Not long after Sergeant Noches arrived here, she e-mailed her first sergeant, asking if she could display her grandfather's picture somewhere on the base. She described the response she got as amazingly surprising. Not only did she get a positive response from her first sergeant, but also she has her own picture inserted in a big frame with her father's and grandfather's pictures. This frame is displayed in the 332nd AEW Headquarters building.
"It has been amazing, the way the Tuskegee spirit is preserved here," she said. "I feel extremely proud."
Sergeant Noches' father commanded many units during his service, and according to him, he was the first African-American officer assigned to most of his units back then, such as the advisor to the 12th Air Force commander, Tactical Air Command; and as the deputy director of administration of information management at Headquarters U.S. Air Force, Pentagon, Washington, D.C., among others.
As a legacy to her father and grandfather, Sergeant Noches, as a surgical service craftsman, is always available to assist surgeons during surgical procedures. Also, she is the senior "float" in the operating room. She is called upon anytime to assist the supply custodian in maintaining supply levels and to train volunteers on how to retrieve blood.

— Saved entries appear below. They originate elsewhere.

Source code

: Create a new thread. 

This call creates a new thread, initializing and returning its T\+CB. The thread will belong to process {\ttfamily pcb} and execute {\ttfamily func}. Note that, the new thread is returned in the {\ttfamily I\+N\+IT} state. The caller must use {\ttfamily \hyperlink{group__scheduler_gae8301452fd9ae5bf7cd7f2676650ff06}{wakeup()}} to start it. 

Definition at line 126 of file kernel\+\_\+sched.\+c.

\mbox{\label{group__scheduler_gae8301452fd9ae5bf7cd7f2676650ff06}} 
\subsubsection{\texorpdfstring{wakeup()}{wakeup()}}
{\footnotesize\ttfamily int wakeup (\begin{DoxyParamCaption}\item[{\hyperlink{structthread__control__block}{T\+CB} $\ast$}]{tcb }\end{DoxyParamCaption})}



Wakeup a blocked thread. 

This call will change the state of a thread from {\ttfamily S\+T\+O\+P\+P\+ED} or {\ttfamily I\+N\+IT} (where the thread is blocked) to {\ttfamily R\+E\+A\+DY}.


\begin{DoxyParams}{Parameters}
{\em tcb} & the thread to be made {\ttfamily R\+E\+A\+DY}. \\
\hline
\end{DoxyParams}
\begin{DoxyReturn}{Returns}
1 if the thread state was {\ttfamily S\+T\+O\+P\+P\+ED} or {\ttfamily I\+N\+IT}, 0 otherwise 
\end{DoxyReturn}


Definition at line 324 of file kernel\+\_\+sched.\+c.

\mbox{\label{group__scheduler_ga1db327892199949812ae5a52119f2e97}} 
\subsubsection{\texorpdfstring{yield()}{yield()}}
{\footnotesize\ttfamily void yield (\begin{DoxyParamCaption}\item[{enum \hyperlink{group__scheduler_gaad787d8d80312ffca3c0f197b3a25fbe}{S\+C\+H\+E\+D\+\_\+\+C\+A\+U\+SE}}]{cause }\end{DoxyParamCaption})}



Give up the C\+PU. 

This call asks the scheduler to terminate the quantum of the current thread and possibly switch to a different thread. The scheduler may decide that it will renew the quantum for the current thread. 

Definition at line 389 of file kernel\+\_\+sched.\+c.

Serving here on her second deployment, the sergeant is all about saving the lives of those who serve. During her first deployment four years ago to Iraq at Ali AB, formerly known as Tallil AB, she helped complete about 50 surgical procedures in 93 days. Here they have the capability to do 50 procedures in two days.
"It certainly feels like everything has come full circle, being a part of the 332nd AEW as my grandfather was," she said. "The day-to-day experience has been a challenge; just about all the knowledge and skills I've acquired since I was an Airman is being put to use. The payoff is saving Americans, Soldiers, Airmen and Marines or Iraqi men, women and children. The work is rewarding."
Sergeant Noches said she is proud to be a Balad AB Tuskegee Airman and a member of the 332nd EMDG, and she also plans to leave a legacy for her two daughters and their future generations. She believes in the 332nd AEW battle cry: "Combat airpower for America, right here, right now; the legend continues."
"At the 332nd Air Expeditionary Wing, we talk about how the legend continues. In the 332nd Expeditionary Medical Group, we have been blessed with one of our own who is the living legacy," said Col. Brian Masterson, the 332nd EMDG commander. "Sergeant Noches is the realization of the dreams of brave Americans long past. Sixty-six years ago, these men dared to dream, of a world without oppression and terror, but more importantly a world were those willing to take a stand for human liberty were not judged by the color of their skin."
"When Rose Noches approached me at the beginning of AEF rotation 7 and 8 about her family history, little did any of us realize the time odyssey that she and her family would travel," the colonel said. "The story of three generations of the Noches family is one of honor and one that is very humbling when we realize how far we have come with the dream."